Segment Start: Input records
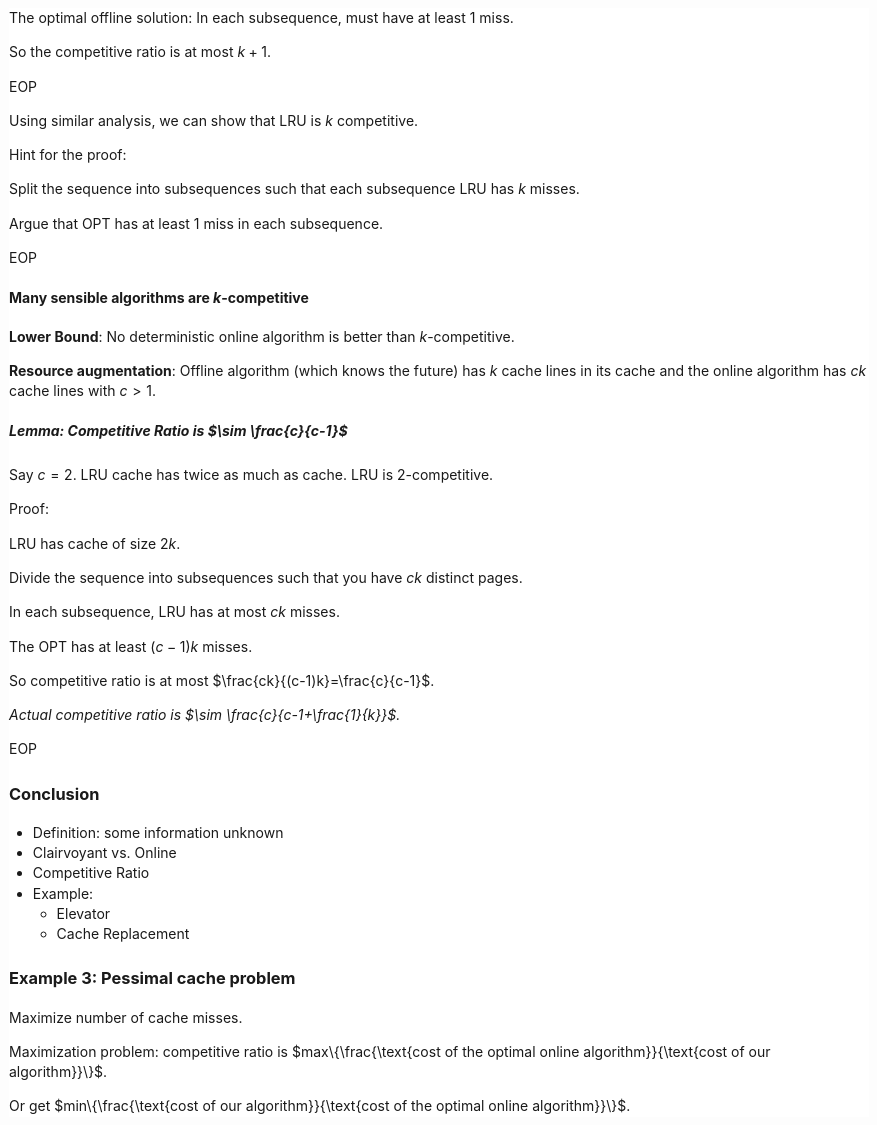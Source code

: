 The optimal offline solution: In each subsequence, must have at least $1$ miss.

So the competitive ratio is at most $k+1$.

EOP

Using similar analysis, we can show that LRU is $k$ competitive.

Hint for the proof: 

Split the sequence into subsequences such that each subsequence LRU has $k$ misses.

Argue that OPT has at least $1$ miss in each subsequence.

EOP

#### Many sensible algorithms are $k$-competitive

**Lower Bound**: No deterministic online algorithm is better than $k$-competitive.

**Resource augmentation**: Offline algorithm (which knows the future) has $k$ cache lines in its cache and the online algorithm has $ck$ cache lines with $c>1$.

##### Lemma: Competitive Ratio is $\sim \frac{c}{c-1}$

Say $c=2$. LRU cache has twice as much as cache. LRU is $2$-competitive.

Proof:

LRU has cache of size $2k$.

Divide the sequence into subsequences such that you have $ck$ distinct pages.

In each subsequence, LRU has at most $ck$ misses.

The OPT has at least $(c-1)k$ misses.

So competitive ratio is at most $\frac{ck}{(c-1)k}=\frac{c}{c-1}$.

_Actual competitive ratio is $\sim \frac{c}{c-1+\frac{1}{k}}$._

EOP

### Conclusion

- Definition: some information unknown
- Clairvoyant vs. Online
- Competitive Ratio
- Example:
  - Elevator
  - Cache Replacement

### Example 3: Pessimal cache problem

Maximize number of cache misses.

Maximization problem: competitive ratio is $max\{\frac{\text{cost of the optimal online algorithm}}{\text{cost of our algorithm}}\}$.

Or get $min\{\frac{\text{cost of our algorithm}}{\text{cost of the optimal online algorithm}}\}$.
Segment End: Input records
=== The task ===
Each line that holds the string "have" is to be copied from the entries above.

=== Written solution ===
: The optimal offline solution: In each subsequence, must have at least $1$ miss.
Divide the sequence into subsequences such that you have $ck$ distinct pages.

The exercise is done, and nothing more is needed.